Dataset entries:
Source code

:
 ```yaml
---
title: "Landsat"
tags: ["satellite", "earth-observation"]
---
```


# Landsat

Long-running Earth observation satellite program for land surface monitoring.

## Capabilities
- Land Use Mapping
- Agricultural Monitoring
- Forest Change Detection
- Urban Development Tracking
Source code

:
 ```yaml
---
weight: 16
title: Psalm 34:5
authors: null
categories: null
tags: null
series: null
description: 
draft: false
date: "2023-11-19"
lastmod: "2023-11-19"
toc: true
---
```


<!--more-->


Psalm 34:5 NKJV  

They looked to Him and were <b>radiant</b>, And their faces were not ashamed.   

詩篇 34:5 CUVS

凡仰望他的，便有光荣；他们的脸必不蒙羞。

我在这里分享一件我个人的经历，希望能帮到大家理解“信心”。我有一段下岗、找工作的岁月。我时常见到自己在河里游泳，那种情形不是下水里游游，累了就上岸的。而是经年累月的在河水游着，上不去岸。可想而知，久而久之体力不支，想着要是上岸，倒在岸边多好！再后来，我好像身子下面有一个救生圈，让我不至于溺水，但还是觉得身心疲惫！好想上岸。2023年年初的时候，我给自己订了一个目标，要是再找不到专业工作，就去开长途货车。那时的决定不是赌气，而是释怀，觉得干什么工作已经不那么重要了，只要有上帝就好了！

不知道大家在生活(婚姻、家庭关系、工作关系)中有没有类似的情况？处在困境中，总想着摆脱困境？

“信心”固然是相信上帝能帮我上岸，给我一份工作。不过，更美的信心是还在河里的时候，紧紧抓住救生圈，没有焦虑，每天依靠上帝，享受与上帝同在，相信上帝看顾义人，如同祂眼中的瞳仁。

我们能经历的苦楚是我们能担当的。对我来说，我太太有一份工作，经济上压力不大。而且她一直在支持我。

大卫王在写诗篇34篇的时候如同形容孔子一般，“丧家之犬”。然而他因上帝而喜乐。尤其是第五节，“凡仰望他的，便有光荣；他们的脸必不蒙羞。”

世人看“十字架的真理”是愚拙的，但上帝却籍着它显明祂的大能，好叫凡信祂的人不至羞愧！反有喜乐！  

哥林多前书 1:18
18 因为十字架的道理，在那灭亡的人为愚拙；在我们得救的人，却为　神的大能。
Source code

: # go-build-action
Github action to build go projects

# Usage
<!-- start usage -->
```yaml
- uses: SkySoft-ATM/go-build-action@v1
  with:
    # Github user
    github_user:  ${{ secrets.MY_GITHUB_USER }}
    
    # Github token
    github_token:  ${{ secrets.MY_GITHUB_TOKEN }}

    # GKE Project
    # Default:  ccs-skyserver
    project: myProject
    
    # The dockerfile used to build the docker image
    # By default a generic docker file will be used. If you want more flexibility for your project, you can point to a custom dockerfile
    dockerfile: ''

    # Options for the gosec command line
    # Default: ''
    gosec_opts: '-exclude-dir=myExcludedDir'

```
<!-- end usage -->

## Work task:
Reproduce every record, matching each line exactly.

## Your response:
Source code

:
 ```yaml
---
title: "Landsat"
tags: ["satellite", "earth-observation"]
---
```


# Landsat

Long-running Earth observation satellite program for land surface monitoring.

## Capabilities
- Land Use Mapping
- Agricultural Monitoring
- Forest Change Detection
- Urban Development Tracking
Source code

:
 ```yaml
---
weight: 16
title: Psalm 34:5
authors: null
categories: null
tags: null
series: null
description: 
draft: false
date: "2023-11-19"
lastmod: "2023-11-19"
toc: true
---
```


<!--more-->


Psalm 34:5 NKJV  

They looked to Him and were <b>radiant</b>, And their faces were not ashamed.   

詩篇 34:5 CUVS

凡仰望他的，便有光荣；他们的脸必不蒙羞。

我在这里分享一件我个人的经历，希望能帮到大家理解“信心”。我有一段下岗、找工作的岁月。我时常见到自己在河里游泳，那种情形不是下水里游游，累了就上岸的。而是经年累月的在河水游着，上不去岸。可想而知，久而久之体力不支，想着要是上岸，倒在岸边多好！再后来，我好像身子下面有一个救生圈，让我不至于溺水，但还是觉得身心疲惫！好想上岸。2023年年初的时候，我给自己订了一个目标，要是再找不到专业工作，就去开长途货车。那时的决定不是赌气，而是释怀，觉得干什么工作已经不那么重要了，只要有上帝就好了！

不知道大家在生活(婚姻、家庭关系、工作关系)中有没有类似的情况？处在困境中，总想着摆脱困境？

“信心”固然是相信上帝能帮我上岸，给我一份工作。不过，更美的信心是还在河里的时候，紧紧抓住救生圈，没有焦虑，每天依靠上帝，享受与上帝同在，相信上帝看顾义人，如同祂眼中的瞳仁。

我们能经历的苦楚是我们能担当的。对我来说，我太太有一份工作，经济上压力不大。而且她一直在支持我。

大卫王在写诗篇34篇的时候如同形容孔子一般，“丧家之犬”。然而他因上帝而喜乐。尤其是第五节，“凡仰望他的，便有光荣；他们的脸必不蒙羞。”

世人看“十字架的真理”是愚拙的，但上帝却籍着它显明祂的大能，好叫凡信祂的人不至羞愧！反有喜乐！  

哥林多前书 1:18
18 因为十字架的道理，在那灭亡的人为愚拙；在我们得救的人，却为　神的大能。
Source code

: # go-build-action
Github action to build go projects

# Usage
<!-- start usage -->
```yaml
- uses: SkySoft-ATM/go-build-action@v1
  with:
    # Github user
    github_user:  ${{ secrets.MY_GITHUB_USER }}
    
    # Github token
    github_token:  ${{ secrets.MY_GITHUB_TOKEN }}

    # GKE Project
    # Default:  ccs-skyserver
    project: myProject
    
    # The dockerfile used to build the docker image
    # By default a generic docker file will be used. If you want more flexibility for your project, you can point to a custom dockerfile
    dockerfile: ''

    # Options for the gosec command line
    # Default: ''
    gosec_opts: '-exclude-dir=myExcludedDir'

```
<!-- end usage -->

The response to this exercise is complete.